We have launched Romansh sursilvan with the 5000 given sentences. Now: Is every sentence only read once and by one person? Or put on another way: If 100 people read 50 sentences, there are no more sentences to read? Or can the same 100 people read all the 5000 sentences (what I finally hope is the case
Thanks for a short reply.
Right now there is no limitation on how many times a sentence can be read by a person.
BUT, DeepSpeech only uses one recording per sentence, because using more reduces the quality of the models, and that’s why we are evaluating restricting this is the near future (we’ll post soon with more details about this).
We might be able to avoid this restriction to languages where it’s not realistic due their size to have enough data to train these models in the near future.
Many thanks for your answer.
I was afraid, we wouldn’t have enough sentences for the 72 hours-project we launch the 16th until the 19th January 2020. Now I can be a bit more relaxed about it.
This could be essential for us to succeed in the future. Thanks again.
Is this the case for every deep learning algorithm or could repetitions be useful for other models? I know that some people use the dataset to test the error rate of their finished system, at least for this use case repetitions will do no harm.
That’s what I thought it could be useful for.
We are optimizing for DeepSpeech training, we’ll follow-up with more details in this one soon, we haven’t taken a final decision yet.
I see, totally understandable that you want to focus on one system in this project. I would like to understand overfitting a little better. Does it only happen with identical sentences or are similar sentences a problem too? For example I often see sentences like this in the collections:
He lives in London.
He lives in London?
He lives in london.
He lives in London in a small street.
At least the first three sentences could be seen as de-facto doublicates in the dataset. Should we aim to avoid this or is this okay?
@reuben might have better answer here, since this is about the model training and deep speech.
It’s not about a similarity threshold, real language has similar sentences so it’s not necessarily a problem. We had to cut duplicates from Common Voice English because it had really high rates of duplication, like the same sentence being repeated thousands of times. This can throw off the learning algorithm and hurt the quality of the models. The pragmatic answer is that it is much, much easier to collect text than it is to collect voice recordings. So it’s better to have a little more effort upfront in collecting a lot of unique sentences. Otherwise you risk doing an expensive collection and ending up with a dataset that is not as useful as it could be.

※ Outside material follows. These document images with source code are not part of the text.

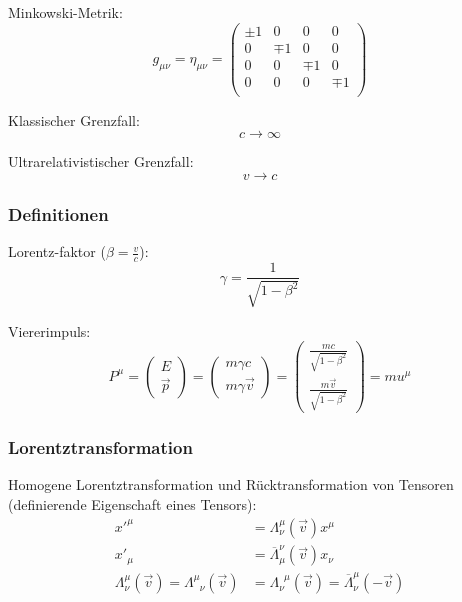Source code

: \documentclass[11pt]{article}
\numberwithin{equation}{section}
\begin{document}
			\noindent
			Minkowski-Metrik:
			\begin{equation}
				g_{\mu\nu} = \eta_{\mu\nu}
				= \left( \begin{matrix}
					\pm1 & 0		& 0		& 0		\\
					0		& \mp1 & 0		& 0		\\
					0		& 0		& \mp1 & 0		\\
					0		& 0		& 0		& \mp1 \\
				\end{matrix} \right)
			\end{equation}

			\noindent
			Klassischer Grenzfall:
			\begin{equation}
				c \rightarrow \infty
			\end{equation}

			\noindent
			Ultrarelativistischer Grenzfall:
			\begin{equation}
				v\rightarrow c
			\end{equation}

			\subsubsection{Definitionen}
				\noindent
				Lorentz-faktor ($\beta = \frac{v}{c}$):
				\begin{equation}
					\gamma = \frac{1}{\sqrt{1-\beta^2}}
				\end{equation}

				\noindent
				Viererimpuls:
				\begin{equation}
					P^\mu =
					\left(\begin{matrix}
						E \\ \vec{p}
					\end{matrix}\right)
					= \left(\begin{matrix}
						m\gamma c \\ m\gamma\vec{v}
					\end{matrix}\right)
					= \left(\begin{matrix}
						\frac{mc}{\sqrt{1-\beta^2}} \\ \frac{m\vec{v}}{\sqrt{1-\beta^2}}
					\end{matrix}\right)
					= m u^\mu
				\end{equation}

			\subsubsection{Lorentztransformation}
				\noindent
				Homogene Lorentztransformation und Rücktransformation von Tensoren (definierende Eigenschaft eines Tensors):
				\begin{equation}
					\begin{aligned}
						x'^\mu &=					\Lambda^{\mu}_{\nu}(\vec{v}) x^\mu \\
						x'_\mu &= \overline{\Lambda}_\mu^{\nu}(\vec{v}) x_\nu \\
						\Lambda^{\mu}_{\nu}(\vec{v}) = \Lambda^{\mu}_{\phantom{\mu}\nu}(\vec{v}) &= \Lambda^{\phantom{\nu}\mu}_{\nu}(\vec{v}) = \overline{\Lambda}^{\mu}_{\nu}(-\vec{v})
					\end{aligned}
				\end{equation}
\end{document}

Here’s a CC0 text dataset with 160 languages, for example: https://traces1.inria.fr/oscar/
Okay I see makes sense to me. Thanks for your link to the OSCAR Corpus, it even has a huge collection in Esperanto. I will have a closer look into this for German too.
You talked about English with thousands of repetitions but what about smaller numbers like recent user spike in Polish that resulted in recording 30+ hours of material for ~10 hours worth of text? Is that in any way useful?
Having duplicates isn’t the most efficient way to collect data, but I would never see having extra data as a bad thing as it gives you more options. That data could still be useful in some situations, such as fine-tuning for specific regional accents.